[MacRuby-devel] HotCocoa Part I
Eloy Duran
eloy.de.enige at gmail.com
Wed Dec 3 00:56:41 PST 2008
>>>>
>>>
>>> OK; here's a partly-baked idea, loosely inspired by Python
>>> docstrings.
>>>
>>> <PBI>
>>> The HC declarations are (I assume) stashing information away in some
>>> sort of data structure. If not, they certainly could be (:-). Once
>>> the information is available at runtime, any HC script could
>>> retrieve
>>> them for use in online documentation.
>>>
>>> Of course, as RK indicates, HC is lazy about loading frameworks.
>>> So,
>>> a comprehensive documentation generator would have to force
>>> loading of
>>> all possible frameworks.
>>>
>>> It may also be that HC doesn't store as much information as we'd
>>> like
>>> to have in the docs.

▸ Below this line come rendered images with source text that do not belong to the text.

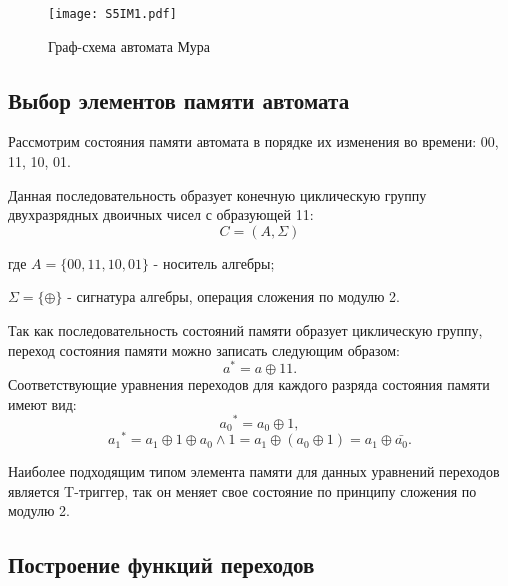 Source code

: \begin{figure}[h!]
    \centering
    \texttt{[image: S5IM1.pdf]}
    \caption{Граф-схема автомата Мура}
    \label{fig:task5:graph}
\end{figure}

\subsection{Выбор элементов памяти автомата}

Рассмотрим состояния памяти автомата в порядке их изменения во времени: 00, 11, 10, 01.

Данная последовательность образует конечную циклическую группу двухразрядных двоичных чисел
с образующей 11:
%
\begin{equation*}
    C = (A, \Sigma)
\end{equation*}

\begin{explanation}
    \item[где] $A = \{00, 11, 10, 01\}$ - носитель алгебры;
    \item $\Sigma = \{\oplus\}$ - сигнатура алгебры, операция сложения по модулю 2.
\end{explanation}

\vspace{1em}

Так как последовательность состояний памяти образует циклическую группу, 
переход состояния памяти можно записать следующим образом:
%
\begin{equation*}
    a^{*} = a \oplus 11.
\end{equation*}
%
Соответствующие уравнения переходов для каждого разряда состояния памяти имеют вид:
%
\begin{equation*}
    {a_0}^{*} = {a_0} \oplus 1,
\end{equation*}
%
\begin{equation*}
    {a_1}^{*} = {a_1} \oplus 1 \oplus {a_0} \wedge 1 = {a_1} \oplus (a_0 \oplus 1) = {a_1} \oplus \bar{a_0}.
\end{equation*}

Наиболее подходящим типом элемента памяти для данных уравнений переходов является T-триггер, 
так он меняет свое состояние по принципу сложения по модулю 2.

\subsection{Построение функций переходов}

No problem; add a few more methods (etc) to
>>> let
>>> developers add these "annotations".
>>> </PBI>
>
> The mapping files do create data structures, I was totally going to
> get these to produce documentation on what was mapped, what the
> defaults were, what custom methods exist, etc. Its pretty easy to
> do I think. The issue I ran into was I want the rest of the
> documentation for the class. All the indexes for the API docs are
> in SQLite DBs (although not documented). If we could extract that
> and make an integrative documentation browser it would help a lot
> for folks trying to figure out what to do.
If you mean docutil, I think it will be of very little use…
It only (afaik) returns a link to where the documentation lives,
you will still need to parse it out of the actual HTML docs.
Which is doable, I wrote something which does that for RubyCocoa before,
however it's not a pleasant thing to do. Because Apple creates very
bad HTML
for parsing purposes and they have this annoying habit ;-)
of updating it every other week or so…
So like I discussed with Laurent, I am open to tackling this by
rewriting it to a tool
which uses XML (or some other more parseable format) _IF_ Apple would
provide it.
Apple currently does not provide anything like that to the outside
world.
Another option, also discussed with Laurent, would be to write it
based on a sample (like a regression test)
and that Apple may run it internally, if they prefer.
So unless Apple would provide this, I wouldn't start on this venture
again or encourage anyone else to do so.